Published: July 14, 2026 • DOI: 10.51244/IJRSI.2026.1306000399

Abstract

This study examined the effect of bank transaction charges on the profitability of selected consumer goods companies in Nigeria from 2012 to 2024. Bank transaction charges were disaggregated into four components: card-related charges, electronic transfer charges, overdraft interest charges, and current account maintenance charges. Profitability was measured primarily by Return on Assets (ROA). The study was anchored Transaction Cost Economics theory. A sample of 10 listed consumer goods companies was selected using purposive sampling, and panel data covering 2012–2024 (130 firm-year observations) was analysed using descriptive statistics, correlation analysis, and panel regression (fixed and random effects). The Hausman test determined the preferred model for each hypothesis. The findings revealed that all four categories of bank transaction charges have statistically significant negative effects on profitability when tested individually. Electronic transfer charges had the largest economic impact, with a coefficient of -0.11 in the fixed effects model, meaning that a one-million-naira increase in electronic transfer charges reduces ROA by 0.11 percentage points.

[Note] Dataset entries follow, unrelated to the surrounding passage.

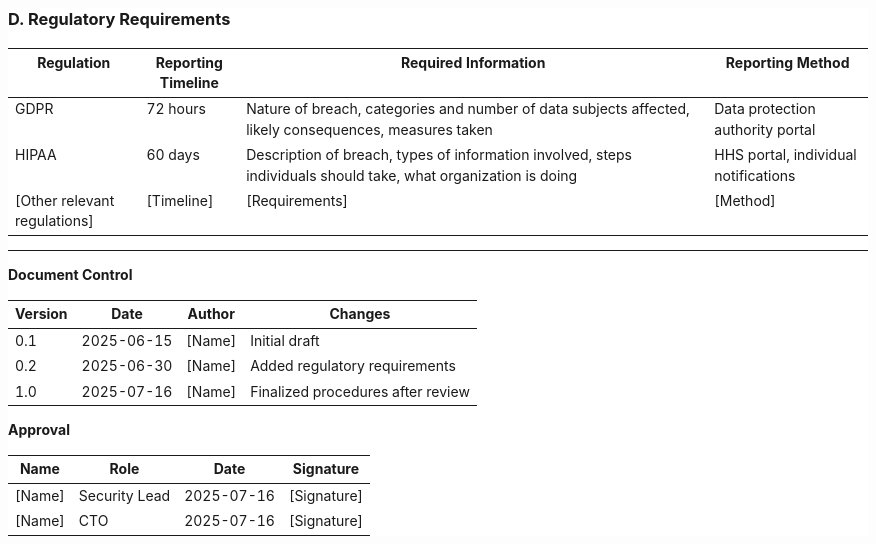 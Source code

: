 ### D. Regulatory Requirements

| Regulation | Reporting Timeline | Required Information | Reporting Method |
|------------|-------------------|----------------------|------------------|
| GDPR | 72 hours | Nature of breach, categories and number of data subjects affected, likely consequences, measures taken | Data protection authority portal |
| HIPAA | 60 days | Description of breach, types of information involved, steps individuals should take, what organization is doing | HHS portal, individual notifications |
| [Other relevant regulations] | [Timeline] | [Requirements] | [Method] |

---

**Document Control**

| Version | Date | Author | Changes |
|---------|------|--------|---------|
| 0.1 | 2025-06-15 | [Name] | Initial draft |
| 0.2 | 2025-06-30 | [Name] | Added regulatory requirements |
| 1.0 | 2025-07-16 | [Name] | Finalized procedures after review |

**Approval**

| Name | Role | Date | Signature |
|------|------|------|-----------|
| [Name] | Security Lead | 2025-07-16 | [Signature] |
| [Name] | CTO | 2025-07-16 | [Signature] |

The full model showed that electronic transfer charges and overdraft interest charges remained significant even when all categories were included together. The study concluded that bank transaction charges, particularly electronic transfer fees, significantly reduce the profitability of consumer goods companies in Nigeria. Recommendations include payment batching by corporate financial managers, introduction of corporate transaction packages by banks, and review of electronic transfer fee structures by the Central Bank of Nigeria.